Utah and Texas researchers have learned how quiet sounds are magnified by bundles of tiny, hair-like tubes atop "hair cells" in the ear: when the tubes dance back and forth, they act as "flexoelectric motors" that amplify sound mechanically.

"We are reporting discovery of a new nanoscale motor in the ear," says Richard Rabbitt, the study's principal author and a professor and chair of bioengineering at the University of Utah College of Engineering. "The ear has a mechanical amplifier in it that uses electrical power to do mechanical amplification."

"It's like a car's power steering system," he adds. "You turn the wheel and mechanical power is added. Here, the incoming sound is like your hand turning the wheel, but to drive, you need to add power to it. These hair bundles add power to the sound. If you did not have this mechanism, you would need a powerful hearing aid."

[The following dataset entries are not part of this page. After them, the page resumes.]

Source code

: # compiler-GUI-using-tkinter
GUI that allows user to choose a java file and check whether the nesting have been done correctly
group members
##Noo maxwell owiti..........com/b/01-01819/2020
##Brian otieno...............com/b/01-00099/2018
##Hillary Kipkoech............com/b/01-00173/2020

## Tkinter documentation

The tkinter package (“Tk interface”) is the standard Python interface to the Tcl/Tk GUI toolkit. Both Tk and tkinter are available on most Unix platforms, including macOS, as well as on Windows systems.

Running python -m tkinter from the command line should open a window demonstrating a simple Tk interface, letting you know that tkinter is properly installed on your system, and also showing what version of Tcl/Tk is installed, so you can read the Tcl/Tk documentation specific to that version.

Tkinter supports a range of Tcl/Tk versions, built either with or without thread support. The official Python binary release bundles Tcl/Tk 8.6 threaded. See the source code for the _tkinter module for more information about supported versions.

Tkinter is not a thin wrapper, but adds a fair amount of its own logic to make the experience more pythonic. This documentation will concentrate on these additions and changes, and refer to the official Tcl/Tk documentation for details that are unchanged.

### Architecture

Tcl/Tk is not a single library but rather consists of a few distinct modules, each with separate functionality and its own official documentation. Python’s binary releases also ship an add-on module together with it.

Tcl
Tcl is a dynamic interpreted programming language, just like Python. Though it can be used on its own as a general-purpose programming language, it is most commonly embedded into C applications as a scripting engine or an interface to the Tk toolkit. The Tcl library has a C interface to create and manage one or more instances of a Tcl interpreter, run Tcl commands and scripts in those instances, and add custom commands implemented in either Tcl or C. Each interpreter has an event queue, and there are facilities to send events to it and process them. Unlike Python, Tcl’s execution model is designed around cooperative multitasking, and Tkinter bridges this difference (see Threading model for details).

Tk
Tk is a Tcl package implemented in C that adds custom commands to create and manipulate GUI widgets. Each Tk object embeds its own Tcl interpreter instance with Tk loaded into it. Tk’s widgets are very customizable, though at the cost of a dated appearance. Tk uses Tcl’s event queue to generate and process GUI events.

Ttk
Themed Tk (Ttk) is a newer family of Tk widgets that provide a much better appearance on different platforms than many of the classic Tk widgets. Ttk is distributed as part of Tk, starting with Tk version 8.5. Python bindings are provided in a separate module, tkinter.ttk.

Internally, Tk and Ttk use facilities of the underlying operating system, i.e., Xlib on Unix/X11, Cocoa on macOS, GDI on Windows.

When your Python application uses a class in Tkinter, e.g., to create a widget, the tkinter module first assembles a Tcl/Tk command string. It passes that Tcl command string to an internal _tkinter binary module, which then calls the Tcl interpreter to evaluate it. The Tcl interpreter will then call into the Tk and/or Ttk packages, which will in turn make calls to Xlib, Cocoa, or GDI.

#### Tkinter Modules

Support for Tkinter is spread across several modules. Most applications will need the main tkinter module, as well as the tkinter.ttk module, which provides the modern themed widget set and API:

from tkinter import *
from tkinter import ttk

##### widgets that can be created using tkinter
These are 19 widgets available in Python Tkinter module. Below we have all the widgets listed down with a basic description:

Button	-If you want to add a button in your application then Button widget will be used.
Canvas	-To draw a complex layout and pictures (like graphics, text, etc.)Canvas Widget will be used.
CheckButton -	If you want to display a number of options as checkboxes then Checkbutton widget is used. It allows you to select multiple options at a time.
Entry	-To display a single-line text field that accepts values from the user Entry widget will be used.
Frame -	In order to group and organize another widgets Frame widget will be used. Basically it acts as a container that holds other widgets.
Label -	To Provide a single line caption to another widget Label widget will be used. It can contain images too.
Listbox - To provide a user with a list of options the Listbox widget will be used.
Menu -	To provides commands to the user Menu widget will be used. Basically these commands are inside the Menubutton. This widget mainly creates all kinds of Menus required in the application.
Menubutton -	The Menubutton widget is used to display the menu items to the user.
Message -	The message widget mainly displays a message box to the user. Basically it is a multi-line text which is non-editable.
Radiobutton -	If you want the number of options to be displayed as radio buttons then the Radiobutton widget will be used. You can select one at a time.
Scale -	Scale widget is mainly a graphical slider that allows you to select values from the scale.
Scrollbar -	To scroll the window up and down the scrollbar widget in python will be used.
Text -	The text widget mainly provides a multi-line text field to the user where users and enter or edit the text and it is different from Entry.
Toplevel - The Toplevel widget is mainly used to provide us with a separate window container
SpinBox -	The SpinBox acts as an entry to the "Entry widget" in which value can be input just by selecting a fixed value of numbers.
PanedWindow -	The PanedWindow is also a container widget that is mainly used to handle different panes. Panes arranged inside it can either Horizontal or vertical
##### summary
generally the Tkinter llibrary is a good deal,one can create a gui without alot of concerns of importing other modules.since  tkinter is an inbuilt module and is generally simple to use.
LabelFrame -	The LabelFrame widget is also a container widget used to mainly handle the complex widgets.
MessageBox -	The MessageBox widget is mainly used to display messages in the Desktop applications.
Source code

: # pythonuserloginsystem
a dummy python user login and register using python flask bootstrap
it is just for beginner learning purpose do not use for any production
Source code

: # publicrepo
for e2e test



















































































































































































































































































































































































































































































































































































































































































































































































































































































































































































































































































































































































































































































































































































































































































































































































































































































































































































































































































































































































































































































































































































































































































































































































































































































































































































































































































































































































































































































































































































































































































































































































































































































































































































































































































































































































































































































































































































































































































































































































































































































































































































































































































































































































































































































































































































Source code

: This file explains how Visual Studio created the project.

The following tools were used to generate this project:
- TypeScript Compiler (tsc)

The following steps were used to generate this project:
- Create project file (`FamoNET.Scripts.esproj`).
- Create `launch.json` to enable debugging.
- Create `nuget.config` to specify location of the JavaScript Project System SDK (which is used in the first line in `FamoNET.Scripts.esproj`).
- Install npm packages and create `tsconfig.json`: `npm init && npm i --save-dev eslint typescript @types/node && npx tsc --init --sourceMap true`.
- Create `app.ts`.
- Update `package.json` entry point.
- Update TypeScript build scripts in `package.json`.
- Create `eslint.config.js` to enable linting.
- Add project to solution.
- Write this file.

The new study is scheduled for publication Wednesday, April 22 in PLoS ONE, a journal published by the Public Library of Science. The first author is Katie Breneman, a bioengineering doctoral student at the University of Utah. The study was coauthored by William Brownell, a professor of otolaryngology (ear, nose and throat medicine) at Baylor College of Medicine in Houston.

The researchers speculate flexoelectrical conversion of electricity into mechanical work also might be involved in processes such as memory formation and food digestion.

Dancing Cells and Hair-like Tubes in Your Ears

Previous research elsewhere indicated that hair cells within the cochlea of the inner ear can "dance" – elongate and contract – to help amplify sounds.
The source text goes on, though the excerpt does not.